I'm compressing files. 我在压缩文件。 A single process is fine for a few of them, but I'm compressing thousands of them and this can (and has) taken several days, so I'd like to speed it up with multiprocessing. 一个过程对于其中一些是好的，但是我压缩了数千个，这可能（并且已经用了几天），所以我想通过多处理加速它。 I've read that I should avoid having multiple processes reading files at the same time, and I'm guessing I shouldn't have multiple processes writing at once as well. 我已经读过，我应该避免让多个进程同时读取文件，我猜我不应该同时写多个进程。 This is my current method that runs singly: 这是我目前单独运行的方法：

import tarfile, bz2, os
def compress(folder):
    "compresses a folder into a file"

    bz_file = bz2.BZ2File(folder+'.tbz', 'w')

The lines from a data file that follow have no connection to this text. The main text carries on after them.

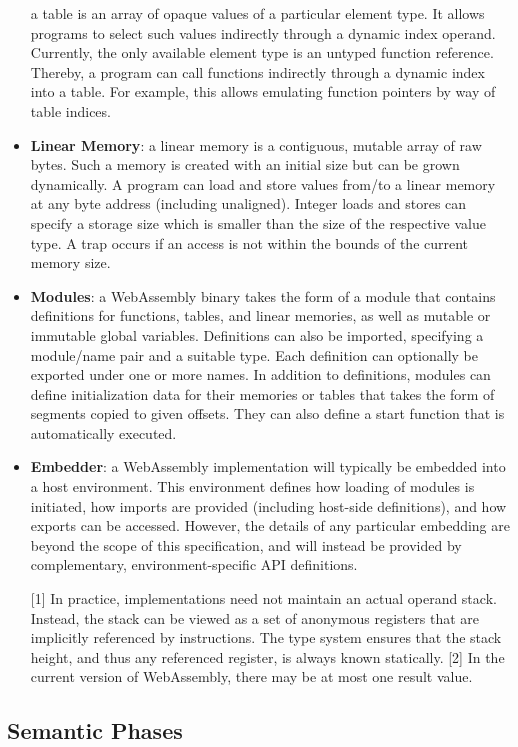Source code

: \begin{itemize}
  a table is an array of opaque values of a particular element type. It allows programs to select such values indirectly through a dynamic index operand. Currently, the only available element type is an untyped function reference. Thereby, a program can call functions indirectly through a dynamic index into a table. For example, this allows emulating function pointers by way of table indices.
  \item \textbf{Linear Memory}:
  a linear memory is a contiguous, mutable array of raw bytes. Such a memory is created with an initial size but can be grown dynamically. A program can load and store values from/to a linear memory at any byte address (including unaligned). Integer loads and stores can specify a storage size which is smaller than the size of the respective value type. A trap occurs if an access is not within the bounds of the current memory size.
  \item \textbf{Modules}:
  a WebAssembly binary takes the form of a module that contains definitions for functions, tables, and linear memories, as well as mutable or immutable global variables. Definitions can also be imported, specifying a module/name pair and a suitable type. Each definition can optionally be exported under one or more names. In addition to definitions, modules can define initialization data for their memories or tables that takes the form of segments copied to given offsets. They can also define a start function that is automatically executed.
  \item \textbf{Embedder}:
  a WebAssembly implementation will typically be embedded into a host environment. This environment defines how loading of modules is initiated, how imports are provided (including host-side definitions), and how exports can be accessed. However, the details of any particular embedding are beyond the scope of this specification, and will instead be provided by complementary, environment-specific API definitions.
  
  [1]	In practice, implementations need not maintain an actual operand stack. Instead, the stack can be viewed as a set of anonymous registers that are implicitly referenced by instructions. The type system ensures that the stack height, and thus any referenced register, is always known statically.
  [2]	In the current version of WebAssembly, there may be at most one result value.
\end{itemize}

\subsection{Semantic Phases} \mbox{}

    with tarfile.open(mode='w', fileobj = bz_file) as tar:

        for fn in os.listdir(folder):

            read each file in the folder and do some pre processing
            that will make the compressed file much smaller than without

            tar.addfile( processed file )

    bz_file.close()
    return

This is taking a folder and compressing all its contents into a single file. 这是一个文件夹并将其所有内容压缩到一个文件中。 This makes them easier to handle and more organized. 这使它们更容易处理和更有条理。 If I just tossed this into a pool, then I'd have several processes reading and writing all at once, so I want to avoid that. 如果我把它扔到一个池中，那么我会有几个进程同时读取和写入，所以我想避免这种情况。 I can rework it so only one process is reading the files but I still have multiple ones writing: 我可以重做它，所以只有一个进程正在读取文件，但我还有多个写入：

import multiprocessing as mp
import tarfile, bz2, os

def compress(file_list):
    folder = file_list[0]
    bz_file = bz2.BZ2File(folder+'.tbz', 'w')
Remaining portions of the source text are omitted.